WHAT IS REQUIRED
Look through the entries below and extract exactly the lines from the one containing "2. The csv is in the layer's Joins tab" through the one containing "3. Quantile representation", ends included.

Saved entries
--------------------

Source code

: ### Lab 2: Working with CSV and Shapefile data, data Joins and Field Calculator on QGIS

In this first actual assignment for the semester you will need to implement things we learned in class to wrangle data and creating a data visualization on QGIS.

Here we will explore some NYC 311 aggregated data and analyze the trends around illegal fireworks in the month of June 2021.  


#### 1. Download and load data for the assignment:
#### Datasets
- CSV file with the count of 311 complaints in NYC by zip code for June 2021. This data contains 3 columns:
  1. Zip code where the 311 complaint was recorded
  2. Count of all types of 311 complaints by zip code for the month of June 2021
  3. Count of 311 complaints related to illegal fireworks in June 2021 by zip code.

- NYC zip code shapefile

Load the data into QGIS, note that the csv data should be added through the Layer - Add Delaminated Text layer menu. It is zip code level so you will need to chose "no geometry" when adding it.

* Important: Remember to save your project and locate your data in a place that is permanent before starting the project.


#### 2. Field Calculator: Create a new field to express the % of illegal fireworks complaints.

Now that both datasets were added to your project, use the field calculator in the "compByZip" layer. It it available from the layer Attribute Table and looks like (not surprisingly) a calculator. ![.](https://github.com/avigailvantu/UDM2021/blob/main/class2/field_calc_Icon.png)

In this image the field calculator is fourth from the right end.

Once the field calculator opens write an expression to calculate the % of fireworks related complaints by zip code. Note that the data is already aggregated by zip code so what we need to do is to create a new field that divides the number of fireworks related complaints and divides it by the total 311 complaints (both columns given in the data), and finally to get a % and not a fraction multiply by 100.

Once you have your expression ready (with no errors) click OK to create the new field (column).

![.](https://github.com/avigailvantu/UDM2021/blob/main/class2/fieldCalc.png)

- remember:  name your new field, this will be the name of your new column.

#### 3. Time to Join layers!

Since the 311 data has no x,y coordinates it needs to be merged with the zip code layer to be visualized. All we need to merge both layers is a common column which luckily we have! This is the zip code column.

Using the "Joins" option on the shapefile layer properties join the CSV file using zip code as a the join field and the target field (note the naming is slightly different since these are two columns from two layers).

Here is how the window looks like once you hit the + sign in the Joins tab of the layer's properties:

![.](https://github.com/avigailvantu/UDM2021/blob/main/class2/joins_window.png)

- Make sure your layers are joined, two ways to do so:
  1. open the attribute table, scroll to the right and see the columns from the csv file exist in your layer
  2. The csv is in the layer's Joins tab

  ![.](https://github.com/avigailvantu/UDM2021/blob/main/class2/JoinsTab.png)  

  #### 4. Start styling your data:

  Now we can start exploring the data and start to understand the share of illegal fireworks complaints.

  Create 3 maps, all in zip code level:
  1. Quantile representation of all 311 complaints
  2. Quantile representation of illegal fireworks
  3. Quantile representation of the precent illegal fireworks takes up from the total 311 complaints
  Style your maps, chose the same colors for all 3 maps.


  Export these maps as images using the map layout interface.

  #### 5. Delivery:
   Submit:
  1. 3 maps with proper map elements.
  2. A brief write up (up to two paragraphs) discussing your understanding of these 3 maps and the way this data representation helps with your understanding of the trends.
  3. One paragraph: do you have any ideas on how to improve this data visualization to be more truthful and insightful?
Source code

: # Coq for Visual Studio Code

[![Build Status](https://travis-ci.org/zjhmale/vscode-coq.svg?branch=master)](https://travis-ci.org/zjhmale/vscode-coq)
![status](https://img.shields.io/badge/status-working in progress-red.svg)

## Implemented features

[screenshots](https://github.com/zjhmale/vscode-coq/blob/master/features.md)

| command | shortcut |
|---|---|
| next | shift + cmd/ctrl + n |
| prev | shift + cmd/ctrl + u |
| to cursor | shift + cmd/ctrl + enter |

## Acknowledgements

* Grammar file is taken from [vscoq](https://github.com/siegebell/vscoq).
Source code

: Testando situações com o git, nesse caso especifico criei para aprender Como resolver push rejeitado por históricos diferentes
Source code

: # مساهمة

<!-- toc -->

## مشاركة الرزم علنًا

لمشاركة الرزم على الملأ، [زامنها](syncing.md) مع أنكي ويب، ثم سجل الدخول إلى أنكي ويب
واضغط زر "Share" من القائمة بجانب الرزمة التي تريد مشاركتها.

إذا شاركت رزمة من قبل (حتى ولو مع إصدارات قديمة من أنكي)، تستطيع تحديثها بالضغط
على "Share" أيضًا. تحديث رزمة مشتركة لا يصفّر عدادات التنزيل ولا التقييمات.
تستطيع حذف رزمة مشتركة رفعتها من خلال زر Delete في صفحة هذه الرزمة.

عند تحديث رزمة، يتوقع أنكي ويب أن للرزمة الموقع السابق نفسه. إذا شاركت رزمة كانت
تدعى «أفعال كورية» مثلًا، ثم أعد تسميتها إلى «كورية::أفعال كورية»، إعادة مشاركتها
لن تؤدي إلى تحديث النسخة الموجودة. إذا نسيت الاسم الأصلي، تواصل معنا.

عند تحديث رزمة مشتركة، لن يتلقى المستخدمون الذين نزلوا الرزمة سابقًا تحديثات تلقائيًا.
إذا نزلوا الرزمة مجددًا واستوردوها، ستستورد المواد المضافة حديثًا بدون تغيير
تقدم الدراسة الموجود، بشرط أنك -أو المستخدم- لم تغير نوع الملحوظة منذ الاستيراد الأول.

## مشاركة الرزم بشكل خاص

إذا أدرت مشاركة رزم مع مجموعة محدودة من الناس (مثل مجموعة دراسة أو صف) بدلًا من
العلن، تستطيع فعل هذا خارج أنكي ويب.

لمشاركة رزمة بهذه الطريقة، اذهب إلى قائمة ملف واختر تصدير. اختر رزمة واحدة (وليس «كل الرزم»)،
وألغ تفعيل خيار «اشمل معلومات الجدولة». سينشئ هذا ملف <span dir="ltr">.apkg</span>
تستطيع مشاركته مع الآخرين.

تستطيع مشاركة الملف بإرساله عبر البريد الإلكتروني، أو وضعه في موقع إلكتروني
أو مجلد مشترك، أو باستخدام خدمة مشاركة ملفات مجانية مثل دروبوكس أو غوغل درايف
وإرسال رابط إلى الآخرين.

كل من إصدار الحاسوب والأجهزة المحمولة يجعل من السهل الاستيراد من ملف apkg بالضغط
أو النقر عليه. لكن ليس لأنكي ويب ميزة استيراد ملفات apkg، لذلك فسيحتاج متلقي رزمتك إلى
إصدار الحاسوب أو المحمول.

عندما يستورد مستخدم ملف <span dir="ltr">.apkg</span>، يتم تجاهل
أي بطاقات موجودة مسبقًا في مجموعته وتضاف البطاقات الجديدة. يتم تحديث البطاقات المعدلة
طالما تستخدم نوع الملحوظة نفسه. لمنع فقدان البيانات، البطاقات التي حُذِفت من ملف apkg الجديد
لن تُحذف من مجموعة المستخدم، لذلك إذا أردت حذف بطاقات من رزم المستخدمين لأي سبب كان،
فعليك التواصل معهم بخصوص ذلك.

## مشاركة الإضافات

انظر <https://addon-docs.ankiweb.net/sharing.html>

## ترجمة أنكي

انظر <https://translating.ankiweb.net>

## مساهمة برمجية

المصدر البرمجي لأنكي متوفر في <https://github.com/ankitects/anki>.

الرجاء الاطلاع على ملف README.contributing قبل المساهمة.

--------------------

RESULT OF THE EXERCISE
  2. The csv is in the layer's Joins tab

  ![.](https://github.com/avigailvantu/UDM2021/blob/main/class2/JoinsTab.png)  

  #### 4. Start styling your data:

  Now we can start exploring the data and start to understand the share of illegal fireworks complaints.

  Create 3 maps, all in zip code level:
  1. Quantile representation of all 311 complaints
  2. Quantile representation of illegal fireworks
  3. Quantile representation of the precent illegal fireworks takes up from the total 311 complaints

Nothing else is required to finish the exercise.